Dimitris Mavros, managing director at research firm MRB Hellas, told national radio ERT that he could not recall such a high percentage of undecided voters only days before the elections since 1986.
In a recent MRB poll, 63.9 per cent of the undecided respondents said they would likely abstain, 50.8 per cent said they felt disappointed and 44.4 per cent said they were angry at the political system.
High cost of living (37.9 per cent), healthcare system (33.3 per cent), lack of transparency (18.9 per cent) and high unemployment rate (16.1 per cent) are their biggest concerns, Xinhua news agency reported.
Georgia, a pensioner, is a disappointed, undecided voter. "We will vote, but at the end of the day, no one has convinced us," she told Xinhua.
Greek political parties are vying for their support as the undecided voters may have a decisive say.

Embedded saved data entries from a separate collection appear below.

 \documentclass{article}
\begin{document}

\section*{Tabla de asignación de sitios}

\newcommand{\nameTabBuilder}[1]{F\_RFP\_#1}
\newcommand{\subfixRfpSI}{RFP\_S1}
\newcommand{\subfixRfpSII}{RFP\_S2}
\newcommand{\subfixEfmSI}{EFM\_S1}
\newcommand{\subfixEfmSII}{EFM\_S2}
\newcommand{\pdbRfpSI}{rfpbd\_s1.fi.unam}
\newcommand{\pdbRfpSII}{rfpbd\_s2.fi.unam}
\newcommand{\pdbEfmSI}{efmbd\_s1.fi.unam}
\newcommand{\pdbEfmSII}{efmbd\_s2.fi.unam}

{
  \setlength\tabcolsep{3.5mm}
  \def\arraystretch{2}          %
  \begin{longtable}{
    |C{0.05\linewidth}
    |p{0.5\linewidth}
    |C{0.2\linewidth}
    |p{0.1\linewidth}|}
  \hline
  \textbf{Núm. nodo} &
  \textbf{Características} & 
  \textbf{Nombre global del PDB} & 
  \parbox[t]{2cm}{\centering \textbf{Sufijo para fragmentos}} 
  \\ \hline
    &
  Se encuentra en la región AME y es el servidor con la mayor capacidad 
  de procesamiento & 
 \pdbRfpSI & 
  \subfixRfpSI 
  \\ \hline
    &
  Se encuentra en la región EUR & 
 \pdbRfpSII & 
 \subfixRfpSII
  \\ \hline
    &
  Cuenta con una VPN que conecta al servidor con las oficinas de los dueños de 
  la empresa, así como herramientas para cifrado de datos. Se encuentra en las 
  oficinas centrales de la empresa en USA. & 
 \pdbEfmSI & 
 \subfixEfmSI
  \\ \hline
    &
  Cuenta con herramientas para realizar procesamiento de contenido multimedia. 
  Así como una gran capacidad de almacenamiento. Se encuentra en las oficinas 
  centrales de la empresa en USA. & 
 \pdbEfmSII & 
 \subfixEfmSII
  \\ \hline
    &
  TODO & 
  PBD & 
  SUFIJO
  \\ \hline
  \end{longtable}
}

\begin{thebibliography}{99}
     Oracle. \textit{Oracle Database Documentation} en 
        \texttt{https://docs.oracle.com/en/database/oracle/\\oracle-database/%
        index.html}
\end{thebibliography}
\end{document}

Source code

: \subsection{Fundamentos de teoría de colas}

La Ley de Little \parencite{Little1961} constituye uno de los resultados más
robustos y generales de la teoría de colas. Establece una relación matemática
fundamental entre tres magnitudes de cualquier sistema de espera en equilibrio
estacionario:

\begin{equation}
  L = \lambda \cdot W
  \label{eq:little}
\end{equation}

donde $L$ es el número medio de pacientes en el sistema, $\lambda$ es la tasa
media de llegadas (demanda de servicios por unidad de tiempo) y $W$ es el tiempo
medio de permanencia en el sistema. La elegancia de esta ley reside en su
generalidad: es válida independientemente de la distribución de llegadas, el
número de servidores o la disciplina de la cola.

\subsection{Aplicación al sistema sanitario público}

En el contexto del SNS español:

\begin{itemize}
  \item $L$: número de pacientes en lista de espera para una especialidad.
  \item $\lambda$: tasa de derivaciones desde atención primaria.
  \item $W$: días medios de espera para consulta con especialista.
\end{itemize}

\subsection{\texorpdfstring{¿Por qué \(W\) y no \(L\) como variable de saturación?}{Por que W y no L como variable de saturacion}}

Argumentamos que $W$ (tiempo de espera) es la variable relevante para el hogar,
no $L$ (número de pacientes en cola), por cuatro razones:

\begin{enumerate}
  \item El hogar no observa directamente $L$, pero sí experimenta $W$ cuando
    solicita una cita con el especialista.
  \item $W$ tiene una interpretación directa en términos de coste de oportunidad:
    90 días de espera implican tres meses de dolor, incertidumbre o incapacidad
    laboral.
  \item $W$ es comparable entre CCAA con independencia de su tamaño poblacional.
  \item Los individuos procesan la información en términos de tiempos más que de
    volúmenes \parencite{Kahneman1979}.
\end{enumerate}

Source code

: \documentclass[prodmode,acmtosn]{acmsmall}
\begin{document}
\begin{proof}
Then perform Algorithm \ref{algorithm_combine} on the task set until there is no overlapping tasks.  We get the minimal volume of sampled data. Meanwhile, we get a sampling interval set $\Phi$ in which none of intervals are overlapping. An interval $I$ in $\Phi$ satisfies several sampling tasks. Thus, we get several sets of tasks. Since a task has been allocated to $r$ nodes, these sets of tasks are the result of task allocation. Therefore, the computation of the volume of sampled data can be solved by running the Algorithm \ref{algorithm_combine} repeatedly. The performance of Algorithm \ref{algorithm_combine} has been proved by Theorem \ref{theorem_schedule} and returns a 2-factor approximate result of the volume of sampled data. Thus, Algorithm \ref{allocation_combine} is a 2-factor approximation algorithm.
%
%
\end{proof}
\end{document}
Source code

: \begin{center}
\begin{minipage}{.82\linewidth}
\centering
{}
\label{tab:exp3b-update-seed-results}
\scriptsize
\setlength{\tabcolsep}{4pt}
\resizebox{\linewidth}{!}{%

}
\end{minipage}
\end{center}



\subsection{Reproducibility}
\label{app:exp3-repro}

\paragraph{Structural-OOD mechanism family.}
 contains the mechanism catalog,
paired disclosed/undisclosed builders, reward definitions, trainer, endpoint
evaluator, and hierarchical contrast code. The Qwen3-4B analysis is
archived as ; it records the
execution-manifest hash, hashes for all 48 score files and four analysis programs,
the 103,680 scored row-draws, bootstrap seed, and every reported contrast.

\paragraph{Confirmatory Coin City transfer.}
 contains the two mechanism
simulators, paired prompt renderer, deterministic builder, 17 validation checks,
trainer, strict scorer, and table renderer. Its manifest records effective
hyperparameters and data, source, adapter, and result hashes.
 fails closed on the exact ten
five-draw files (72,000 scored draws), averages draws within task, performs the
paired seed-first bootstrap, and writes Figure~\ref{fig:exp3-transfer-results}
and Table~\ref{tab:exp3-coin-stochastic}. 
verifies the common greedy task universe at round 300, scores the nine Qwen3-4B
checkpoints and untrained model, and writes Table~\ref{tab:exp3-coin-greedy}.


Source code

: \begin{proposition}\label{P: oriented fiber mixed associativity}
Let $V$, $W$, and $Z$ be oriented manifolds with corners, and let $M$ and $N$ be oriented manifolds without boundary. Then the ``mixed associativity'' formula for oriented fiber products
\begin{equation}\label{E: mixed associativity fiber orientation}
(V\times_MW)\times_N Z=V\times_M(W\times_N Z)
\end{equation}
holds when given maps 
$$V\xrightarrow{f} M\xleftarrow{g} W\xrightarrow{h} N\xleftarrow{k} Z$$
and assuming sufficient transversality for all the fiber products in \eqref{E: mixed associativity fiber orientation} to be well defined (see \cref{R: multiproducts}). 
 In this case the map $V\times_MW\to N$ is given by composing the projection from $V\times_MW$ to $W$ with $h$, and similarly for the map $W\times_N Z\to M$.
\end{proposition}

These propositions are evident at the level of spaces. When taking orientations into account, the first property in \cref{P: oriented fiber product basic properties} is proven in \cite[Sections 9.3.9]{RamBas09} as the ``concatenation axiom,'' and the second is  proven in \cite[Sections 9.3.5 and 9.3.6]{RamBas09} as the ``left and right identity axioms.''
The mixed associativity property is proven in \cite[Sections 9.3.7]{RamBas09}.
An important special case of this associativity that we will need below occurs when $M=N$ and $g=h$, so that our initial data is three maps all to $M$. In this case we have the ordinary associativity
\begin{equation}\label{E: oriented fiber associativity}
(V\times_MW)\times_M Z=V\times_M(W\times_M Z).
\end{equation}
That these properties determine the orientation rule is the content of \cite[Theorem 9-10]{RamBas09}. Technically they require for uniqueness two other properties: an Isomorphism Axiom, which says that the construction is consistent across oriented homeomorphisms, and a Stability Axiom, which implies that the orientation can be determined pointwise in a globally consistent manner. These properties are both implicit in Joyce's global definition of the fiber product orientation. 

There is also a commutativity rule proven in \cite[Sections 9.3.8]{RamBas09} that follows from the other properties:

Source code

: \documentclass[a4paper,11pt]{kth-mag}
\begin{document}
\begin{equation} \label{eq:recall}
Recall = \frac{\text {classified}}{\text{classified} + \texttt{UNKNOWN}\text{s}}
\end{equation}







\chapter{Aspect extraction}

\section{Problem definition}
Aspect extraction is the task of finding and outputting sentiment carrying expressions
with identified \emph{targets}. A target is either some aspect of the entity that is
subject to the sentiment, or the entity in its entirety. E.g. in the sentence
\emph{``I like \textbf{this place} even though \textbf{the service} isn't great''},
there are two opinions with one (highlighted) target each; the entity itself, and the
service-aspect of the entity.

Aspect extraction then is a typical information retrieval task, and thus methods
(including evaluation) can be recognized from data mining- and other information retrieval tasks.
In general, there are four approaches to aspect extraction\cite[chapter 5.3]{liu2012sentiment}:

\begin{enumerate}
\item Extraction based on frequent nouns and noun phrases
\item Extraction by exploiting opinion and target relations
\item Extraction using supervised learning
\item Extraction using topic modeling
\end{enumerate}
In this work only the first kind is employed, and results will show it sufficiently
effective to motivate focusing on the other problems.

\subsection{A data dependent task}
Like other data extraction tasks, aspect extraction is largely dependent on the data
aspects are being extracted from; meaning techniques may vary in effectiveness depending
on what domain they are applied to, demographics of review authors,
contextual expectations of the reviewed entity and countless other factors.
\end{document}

In its bid to reach out to the undecided, the government is promoting a positive narrative of what it has achieved so far and what it aims to do over the next four years if re-elected, a government source told the daily Kathimerini.
While the ruling party focuses on the economy, the SYRIZA-Progressive Alliance, which also targets the undecided from the centre, has been emphasising their plans to improve the governance of the state.
Pollsters predict a tight election because under the country's electoral system it will be difficult for any party to secure parliamentary majority on Sunday and the first ballot may turn out to be inconclusive.
If required, a second round will be held in early July at the latest, the government has said.